╭─ Records supplied

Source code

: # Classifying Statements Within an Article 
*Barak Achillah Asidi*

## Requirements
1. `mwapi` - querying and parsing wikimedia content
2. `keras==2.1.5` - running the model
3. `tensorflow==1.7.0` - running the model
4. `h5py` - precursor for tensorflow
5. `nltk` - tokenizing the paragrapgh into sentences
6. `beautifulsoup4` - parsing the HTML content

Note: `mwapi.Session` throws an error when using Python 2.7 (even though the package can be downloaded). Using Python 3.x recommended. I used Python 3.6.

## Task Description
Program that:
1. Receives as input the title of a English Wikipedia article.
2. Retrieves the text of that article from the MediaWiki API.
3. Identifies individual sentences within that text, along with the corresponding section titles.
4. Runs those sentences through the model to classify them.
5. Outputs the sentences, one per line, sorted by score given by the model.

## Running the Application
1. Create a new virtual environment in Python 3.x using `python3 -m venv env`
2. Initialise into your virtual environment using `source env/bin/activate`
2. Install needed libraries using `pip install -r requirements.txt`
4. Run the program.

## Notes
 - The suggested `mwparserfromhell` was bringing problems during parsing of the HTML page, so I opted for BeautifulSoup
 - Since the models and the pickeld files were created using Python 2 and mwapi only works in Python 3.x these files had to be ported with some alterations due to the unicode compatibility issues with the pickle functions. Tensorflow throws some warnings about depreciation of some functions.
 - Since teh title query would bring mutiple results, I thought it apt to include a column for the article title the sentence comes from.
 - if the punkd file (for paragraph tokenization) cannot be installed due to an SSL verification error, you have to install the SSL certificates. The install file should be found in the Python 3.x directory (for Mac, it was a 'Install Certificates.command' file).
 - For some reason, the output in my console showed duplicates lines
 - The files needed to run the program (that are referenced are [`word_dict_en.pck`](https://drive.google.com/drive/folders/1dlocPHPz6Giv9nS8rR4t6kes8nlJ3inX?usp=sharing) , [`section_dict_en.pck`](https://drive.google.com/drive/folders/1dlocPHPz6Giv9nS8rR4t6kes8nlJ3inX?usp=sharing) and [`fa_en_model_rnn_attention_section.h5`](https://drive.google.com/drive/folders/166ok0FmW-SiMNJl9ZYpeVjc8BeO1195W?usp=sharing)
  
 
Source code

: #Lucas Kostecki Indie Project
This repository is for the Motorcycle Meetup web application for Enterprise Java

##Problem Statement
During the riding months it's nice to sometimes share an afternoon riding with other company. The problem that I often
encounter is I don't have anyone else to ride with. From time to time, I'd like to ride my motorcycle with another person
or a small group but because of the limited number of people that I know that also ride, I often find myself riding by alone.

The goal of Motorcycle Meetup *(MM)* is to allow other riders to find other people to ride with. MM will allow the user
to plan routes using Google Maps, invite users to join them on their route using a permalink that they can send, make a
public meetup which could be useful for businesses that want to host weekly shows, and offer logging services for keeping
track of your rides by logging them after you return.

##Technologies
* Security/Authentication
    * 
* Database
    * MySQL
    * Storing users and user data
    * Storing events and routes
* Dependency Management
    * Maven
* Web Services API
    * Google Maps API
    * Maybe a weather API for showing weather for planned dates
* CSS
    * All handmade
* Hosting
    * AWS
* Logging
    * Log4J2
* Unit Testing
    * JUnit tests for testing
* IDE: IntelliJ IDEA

╰─
╭─ Records supplied

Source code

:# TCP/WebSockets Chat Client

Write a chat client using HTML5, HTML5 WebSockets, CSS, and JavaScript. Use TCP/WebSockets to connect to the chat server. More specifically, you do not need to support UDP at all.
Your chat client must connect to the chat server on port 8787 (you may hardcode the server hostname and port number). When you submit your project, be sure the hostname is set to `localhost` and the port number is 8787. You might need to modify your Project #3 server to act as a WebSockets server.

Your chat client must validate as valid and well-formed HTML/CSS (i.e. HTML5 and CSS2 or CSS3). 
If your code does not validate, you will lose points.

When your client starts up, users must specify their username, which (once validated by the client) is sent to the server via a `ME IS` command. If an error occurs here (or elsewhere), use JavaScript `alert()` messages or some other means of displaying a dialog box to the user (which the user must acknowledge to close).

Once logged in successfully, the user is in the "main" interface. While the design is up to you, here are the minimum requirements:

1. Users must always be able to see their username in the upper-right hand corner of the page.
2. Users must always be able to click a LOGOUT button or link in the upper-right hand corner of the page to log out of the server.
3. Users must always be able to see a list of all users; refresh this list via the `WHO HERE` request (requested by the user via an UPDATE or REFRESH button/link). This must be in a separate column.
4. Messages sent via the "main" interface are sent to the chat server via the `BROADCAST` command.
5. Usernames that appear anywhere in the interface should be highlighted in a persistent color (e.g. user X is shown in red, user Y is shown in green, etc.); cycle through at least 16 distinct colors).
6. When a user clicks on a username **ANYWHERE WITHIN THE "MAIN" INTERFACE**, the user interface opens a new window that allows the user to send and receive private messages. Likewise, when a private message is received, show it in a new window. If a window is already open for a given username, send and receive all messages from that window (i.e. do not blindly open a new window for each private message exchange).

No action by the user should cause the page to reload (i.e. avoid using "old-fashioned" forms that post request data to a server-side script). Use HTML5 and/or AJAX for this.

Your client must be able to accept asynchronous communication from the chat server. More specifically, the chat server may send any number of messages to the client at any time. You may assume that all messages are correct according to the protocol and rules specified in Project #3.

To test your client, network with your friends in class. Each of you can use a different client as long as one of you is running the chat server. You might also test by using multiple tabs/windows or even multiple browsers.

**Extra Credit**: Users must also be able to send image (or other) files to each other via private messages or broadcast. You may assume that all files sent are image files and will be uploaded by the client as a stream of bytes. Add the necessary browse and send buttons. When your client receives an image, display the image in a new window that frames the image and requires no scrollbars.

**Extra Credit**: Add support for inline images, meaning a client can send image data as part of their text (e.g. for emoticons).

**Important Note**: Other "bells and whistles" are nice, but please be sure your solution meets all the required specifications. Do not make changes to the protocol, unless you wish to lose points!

╰─
╭─ Records supplied

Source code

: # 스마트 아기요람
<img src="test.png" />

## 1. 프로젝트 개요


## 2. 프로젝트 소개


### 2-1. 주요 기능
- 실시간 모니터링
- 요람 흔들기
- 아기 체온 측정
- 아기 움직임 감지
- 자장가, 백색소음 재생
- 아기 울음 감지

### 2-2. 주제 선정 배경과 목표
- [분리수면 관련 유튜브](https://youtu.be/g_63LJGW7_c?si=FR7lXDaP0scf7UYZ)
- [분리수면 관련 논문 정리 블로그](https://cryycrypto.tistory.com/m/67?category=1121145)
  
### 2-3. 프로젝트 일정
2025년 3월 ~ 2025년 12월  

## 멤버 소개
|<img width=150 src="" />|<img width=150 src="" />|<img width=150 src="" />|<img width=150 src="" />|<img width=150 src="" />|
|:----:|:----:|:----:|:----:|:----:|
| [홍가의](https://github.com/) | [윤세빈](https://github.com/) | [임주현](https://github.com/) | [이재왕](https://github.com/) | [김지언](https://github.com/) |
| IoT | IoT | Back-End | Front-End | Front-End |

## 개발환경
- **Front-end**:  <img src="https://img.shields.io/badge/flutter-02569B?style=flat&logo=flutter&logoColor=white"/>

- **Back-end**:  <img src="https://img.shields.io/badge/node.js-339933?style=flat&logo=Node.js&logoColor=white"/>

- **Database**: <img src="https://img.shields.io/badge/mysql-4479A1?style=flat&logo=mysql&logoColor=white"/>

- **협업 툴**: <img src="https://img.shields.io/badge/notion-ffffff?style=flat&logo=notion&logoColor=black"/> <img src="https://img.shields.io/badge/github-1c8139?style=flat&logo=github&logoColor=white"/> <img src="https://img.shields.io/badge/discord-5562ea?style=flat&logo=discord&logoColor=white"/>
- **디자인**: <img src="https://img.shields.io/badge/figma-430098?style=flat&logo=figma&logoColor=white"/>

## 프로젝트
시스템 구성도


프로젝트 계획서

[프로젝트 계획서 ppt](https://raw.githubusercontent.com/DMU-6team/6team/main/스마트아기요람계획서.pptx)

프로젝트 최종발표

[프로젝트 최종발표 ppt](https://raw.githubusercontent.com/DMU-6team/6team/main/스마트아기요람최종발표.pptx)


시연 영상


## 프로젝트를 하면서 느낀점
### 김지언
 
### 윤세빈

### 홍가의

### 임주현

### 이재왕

╰─

**Exercise requirements**
Look back at the data above. Transcribe exactly the lines starting at the line that contains "used Python 3.6." and ending at the line that contains "- For some reason, the".

**Task result**
Note: `mwapi.Session` throws an error when using Python 2.7 (even though the package can be downloaded). Using Python 3.x recommended. I used Python 3.6.

## Task Description
Program that:
1. Receives as input the title of a English Wikipedia article.
2. Retrieves the text of that article from the MediaWiki API.
3. Identifies individual sentences within that text, along with the corresponding section titles.
4. Runs those sentences through the model to classify them.
5. Outputs the sentences, one per line, sorted by score given by the model.

## Running the Application
1. Create a new virtual environment in Python 3.x using `python3 -m venv env`
2. Initialise into your virtual environment using `source env/bin/activate`
2. Install needed libraries using `pip install -r requirements.txt`
4. Run the program.

## Notes
 - The suggested `mwparserfromhell` was bringing problems during parsing of the HTML page, so I opted for BeautifulSoup
 - Since the models and the pickeld files were created using Python 2 and mwapi only works in Python 3.x these files had to be ported with some alterations due to the unicode compatibility issues with the pickle functions. Tensorflow throws some warnings about depreciation of some functions.
 - Since teh title query would bring mutiple results, I thought it apt to include a column for the article title the sentence comes from.
 - if the punkd file (for paragraph tokenization) cannot be installed due to an SSL verification error, you have to install the SSL certificates. The install file should be found in the Python 3.x directory (for Mac, it was a 'Install Certificates.command' file).
 - For some reason, the output in my console showed duplicates lines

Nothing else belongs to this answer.